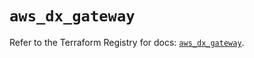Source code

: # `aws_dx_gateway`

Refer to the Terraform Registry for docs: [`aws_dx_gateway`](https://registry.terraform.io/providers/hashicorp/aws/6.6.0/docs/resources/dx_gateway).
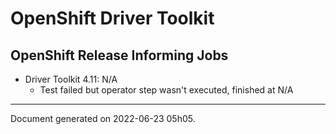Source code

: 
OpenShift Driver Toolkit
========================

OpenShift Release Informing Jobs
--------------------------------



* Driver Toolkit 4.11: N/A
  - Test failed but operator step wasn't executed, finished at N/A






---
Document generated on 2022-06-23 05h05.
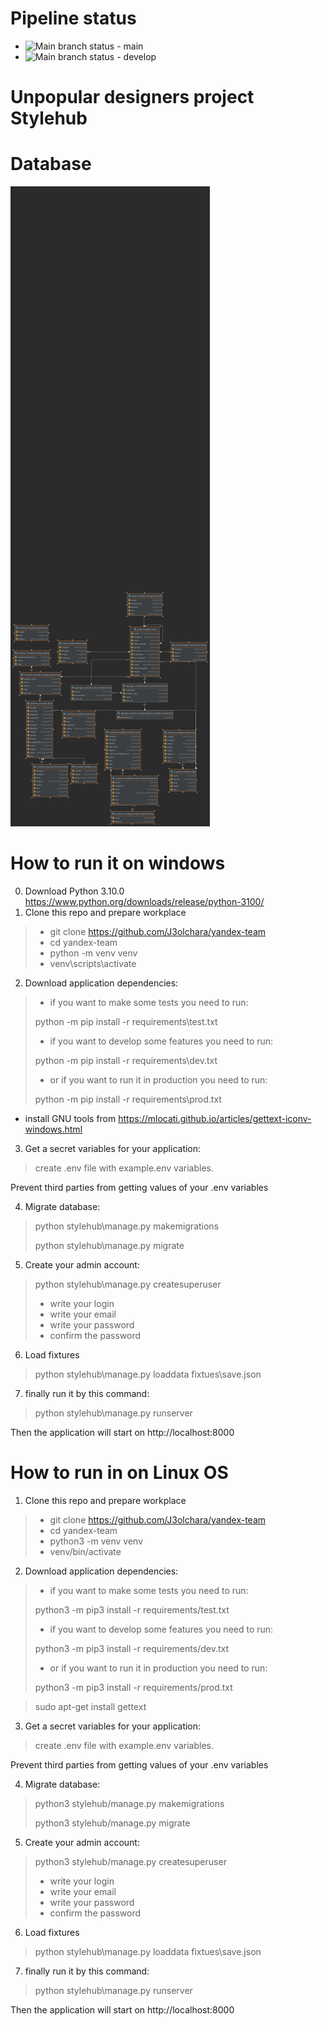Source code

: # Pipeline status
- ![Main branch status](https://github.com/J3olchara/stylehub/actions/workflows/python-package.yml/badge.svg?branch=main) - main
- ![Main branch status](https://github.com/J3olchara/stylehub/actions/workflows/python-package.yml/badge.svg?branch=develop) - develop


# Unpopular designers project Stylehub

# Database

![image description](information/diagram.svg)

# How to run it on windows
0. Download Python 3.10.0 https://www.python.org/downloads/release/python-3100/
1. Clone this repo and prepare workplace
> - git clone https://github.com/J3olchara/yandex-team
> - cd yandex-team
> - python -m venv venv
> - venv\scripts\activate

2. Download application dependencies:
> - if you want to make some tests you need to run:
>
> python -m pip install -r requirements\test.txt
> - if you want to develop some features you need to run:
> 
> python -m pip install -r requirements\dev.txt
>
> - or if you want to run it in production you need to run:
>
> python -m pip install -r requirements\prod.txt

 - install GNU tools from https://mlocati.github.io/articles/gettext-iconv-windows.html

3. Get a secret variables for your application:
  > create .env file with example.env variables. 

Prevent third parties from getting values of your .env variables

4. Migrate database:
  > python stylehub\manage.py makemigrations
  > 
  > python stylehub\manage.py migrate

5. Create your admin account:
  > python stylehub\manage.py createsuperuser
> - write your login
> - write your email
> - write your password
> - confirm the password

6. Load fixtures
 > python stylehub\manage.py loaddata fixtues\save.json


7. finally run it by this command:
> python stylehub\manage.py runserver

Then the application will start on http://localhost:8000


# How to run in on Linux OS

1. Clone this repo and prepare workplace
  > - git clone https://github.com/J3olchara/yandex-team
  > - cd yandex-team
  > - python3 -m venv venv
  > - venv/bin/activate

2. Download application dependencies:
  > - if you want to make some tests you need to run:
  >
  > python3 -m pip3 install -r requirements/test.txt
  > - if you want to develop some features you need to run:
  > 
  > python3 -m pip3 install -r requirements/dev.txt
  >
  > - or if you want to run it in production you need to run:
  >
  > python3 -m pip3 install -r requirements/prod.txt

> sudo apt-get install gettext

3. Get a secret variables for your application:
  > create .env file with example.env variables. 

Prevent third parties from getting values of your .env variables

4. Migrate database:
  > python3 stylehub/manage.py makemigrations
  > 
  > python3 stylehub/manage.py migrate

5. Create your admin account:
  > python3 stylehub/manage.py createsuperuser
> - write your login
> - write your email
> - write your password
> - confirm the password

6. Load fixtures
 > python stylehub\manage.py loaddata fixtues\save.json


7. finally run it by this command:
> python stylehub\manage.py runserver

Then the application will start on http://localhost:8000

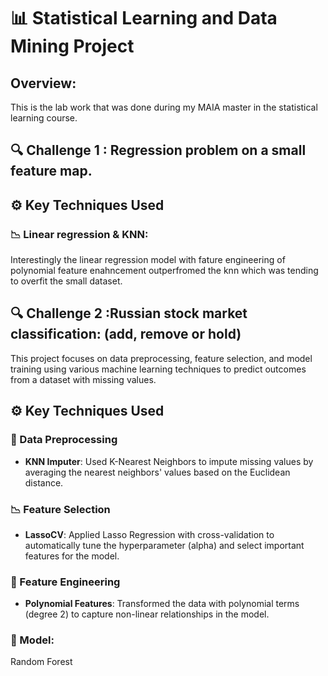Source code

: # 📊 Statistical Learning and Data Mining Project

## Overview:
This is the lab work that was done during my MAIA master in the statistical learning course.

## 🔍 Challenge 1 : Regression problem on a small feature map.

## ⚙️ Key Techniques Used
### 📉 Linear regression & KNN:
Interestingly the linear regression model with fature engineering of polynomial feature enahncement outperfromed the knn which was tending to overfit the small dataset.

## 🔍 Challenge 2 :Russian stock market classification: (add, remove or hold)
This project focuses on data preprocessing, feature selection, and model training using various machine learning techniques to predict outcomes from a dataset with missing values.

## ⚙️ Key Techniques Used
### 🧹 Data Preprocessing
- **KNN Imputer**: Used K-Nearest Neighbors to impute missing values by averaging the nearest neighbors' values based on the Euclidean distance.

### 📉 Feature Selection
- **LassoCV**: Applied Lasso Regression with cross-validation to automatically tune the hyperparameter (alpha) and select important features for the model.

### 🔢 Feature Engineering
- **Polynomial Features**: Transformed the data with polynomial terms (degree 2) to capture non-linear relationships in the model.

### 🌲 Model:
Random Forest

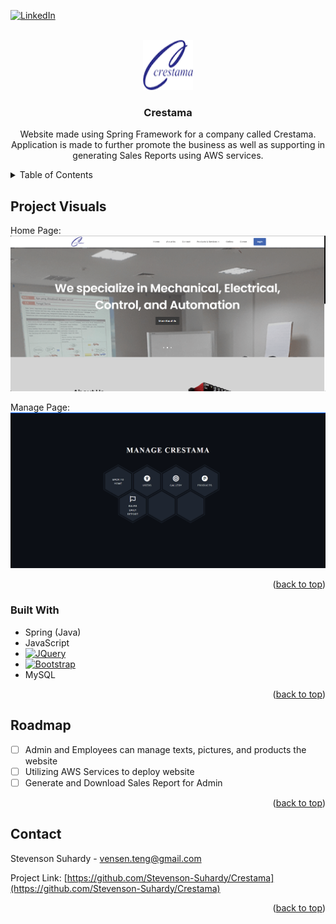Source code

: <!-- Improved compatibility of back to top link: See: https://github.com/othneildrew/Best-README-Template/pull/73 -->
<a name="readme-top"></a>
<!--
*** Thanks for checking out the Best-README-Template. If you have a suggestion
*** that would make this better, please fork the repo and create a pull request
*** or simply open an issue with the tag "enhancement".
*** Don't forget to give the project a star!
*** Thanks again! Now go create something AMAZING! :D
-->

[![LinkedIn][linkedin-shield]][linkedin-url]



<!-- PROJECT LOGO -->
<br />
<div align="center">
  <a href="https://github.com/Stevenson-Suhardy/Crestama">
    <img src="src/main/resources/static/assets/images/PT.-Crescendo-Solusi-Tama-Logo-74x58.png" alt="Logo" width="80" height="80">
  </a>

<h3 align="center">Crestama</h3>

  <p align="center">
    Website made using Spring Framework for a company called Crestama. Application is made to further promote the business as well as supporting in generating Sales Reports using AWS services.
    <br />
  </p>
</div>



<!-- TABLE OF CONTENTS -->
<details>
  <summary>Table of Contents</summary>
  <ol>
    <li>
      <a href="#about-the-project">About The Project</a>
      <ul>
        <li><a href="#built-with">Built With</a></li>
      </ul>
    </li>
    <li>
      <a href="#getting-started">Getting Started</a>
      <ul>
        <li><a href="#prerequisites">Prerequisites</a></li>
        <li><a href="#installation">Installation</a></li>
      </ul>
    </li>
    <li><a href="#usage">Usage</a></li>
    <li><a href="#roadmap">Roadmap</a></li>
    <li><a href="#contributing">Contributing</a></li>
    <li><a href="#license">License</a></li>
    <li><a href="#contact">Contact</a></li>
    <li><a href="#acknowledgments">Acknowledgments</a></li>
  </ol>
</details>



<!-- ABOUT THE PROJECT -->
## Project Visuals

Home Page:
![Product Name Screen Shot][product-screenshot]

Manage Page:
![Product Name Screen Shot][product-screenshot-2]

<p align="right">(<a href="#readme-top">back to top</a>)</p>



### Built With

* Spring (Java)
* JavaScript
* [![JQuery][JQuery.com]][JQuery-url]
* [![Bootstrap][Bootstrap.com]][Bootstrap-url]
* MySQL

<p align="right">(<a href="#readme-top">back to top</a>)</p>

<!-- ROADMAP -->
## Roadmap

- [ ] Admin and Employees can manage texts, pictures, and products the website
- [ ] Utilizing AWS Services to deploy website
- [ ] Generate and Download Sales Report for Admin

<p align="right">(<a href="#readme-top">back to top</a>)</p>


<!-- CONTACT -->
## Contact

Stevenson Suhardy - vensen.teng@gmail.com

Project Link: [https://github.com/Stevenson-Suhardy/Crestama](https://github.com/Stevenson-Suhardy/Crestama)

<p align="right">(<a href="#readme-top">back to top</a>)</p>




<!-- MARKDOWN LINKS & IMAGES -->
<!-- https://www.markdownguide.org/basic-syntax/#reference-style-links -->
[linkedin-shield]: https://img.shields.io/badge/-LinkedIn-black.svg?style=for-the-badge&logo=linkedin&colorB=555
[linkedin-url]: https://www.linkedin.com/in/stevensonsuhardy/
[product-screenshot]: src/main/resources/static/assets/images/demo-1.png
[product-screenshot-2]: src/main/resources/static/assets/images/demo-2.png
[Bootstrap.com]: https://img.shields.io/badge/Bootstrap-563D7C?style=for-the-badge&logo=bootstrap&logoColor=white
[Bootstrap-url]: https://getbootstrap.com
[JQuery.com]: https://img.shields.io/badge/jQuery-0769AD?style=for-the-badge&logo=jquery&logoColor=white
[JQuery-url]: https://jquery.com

────────────────────────────────────────

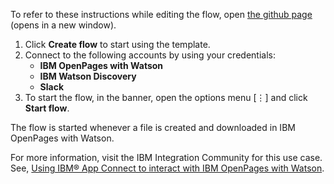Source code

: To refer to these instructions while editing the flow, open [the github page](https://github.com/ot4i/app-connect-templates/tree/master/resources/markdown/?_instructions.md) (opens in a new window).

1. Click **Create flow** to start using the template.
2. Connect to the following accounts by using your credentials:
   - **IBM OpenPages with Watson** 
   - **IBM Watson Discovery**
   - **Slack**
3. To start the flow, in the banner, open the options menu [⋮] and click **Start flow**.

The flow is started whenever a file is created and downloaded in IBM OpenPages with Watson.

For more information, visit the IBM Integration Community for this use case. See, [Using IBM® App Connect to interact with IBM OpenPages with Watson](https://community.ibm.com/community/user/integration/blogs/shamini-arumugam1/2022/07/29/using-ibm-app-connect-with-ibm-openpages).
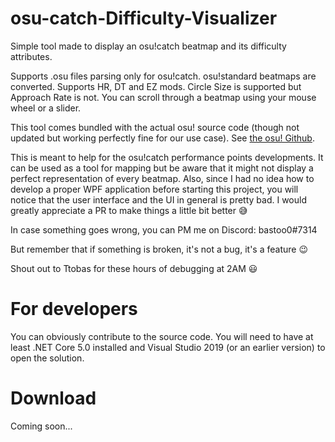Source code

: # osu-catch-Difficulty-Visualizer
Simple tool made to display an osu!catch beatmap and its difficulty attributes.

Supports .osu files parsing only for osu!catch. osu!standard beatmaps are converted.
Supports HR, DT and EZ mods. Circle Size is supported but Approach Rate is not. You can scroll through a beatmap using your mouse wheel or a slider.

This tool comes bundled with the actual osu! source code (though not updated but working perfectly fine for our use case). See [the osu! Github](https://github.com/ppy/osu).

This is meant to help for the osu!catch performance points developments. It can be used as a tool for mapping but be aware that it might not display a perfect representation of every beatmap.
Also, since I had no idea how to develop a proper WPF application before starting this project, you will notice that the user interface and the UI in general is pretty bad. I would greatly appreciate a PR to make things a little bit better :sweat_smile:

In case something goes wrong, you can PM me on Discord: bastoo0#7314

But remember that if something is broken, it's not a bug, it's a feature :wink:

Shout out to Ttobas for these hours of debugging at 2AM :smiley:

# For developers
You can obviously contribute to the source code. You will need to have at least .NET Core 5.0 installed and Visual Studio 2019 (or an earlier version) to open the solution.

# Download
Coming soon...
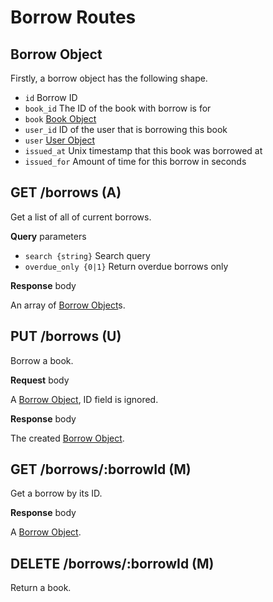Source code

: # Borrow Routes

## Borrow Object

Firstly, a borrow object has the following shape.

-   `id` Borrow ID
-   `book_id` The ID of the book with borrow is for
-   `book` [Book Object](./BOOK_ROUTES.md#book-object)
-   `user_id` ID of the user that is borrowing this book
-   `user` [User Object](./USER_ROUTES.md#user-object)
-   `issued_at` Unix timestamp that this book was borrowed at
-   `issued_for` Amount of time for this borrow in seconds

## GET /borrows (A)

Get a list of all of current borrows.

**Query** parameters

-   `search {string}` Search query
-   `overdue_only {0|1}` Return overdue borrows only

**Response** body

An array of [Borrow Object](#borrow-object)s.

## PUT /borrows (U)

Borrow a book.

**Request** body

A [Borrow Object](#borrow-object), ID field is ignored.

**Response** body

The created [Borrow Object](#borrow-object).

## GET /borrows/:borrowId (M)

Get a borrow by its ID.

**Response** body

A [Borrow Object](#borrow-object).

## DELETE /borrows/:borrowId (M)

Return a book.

────────────────────────────────────────

Your instructions - Reading through the records above, report each line in which the string "Best" is found.

Response -
: <!-- Improved compatibility of back to top link: See: https://github.com/othneildrew/Best-README-Template/pull/73 -->
*** Thanks for checking out the Best-README-Template. If you have a suggestion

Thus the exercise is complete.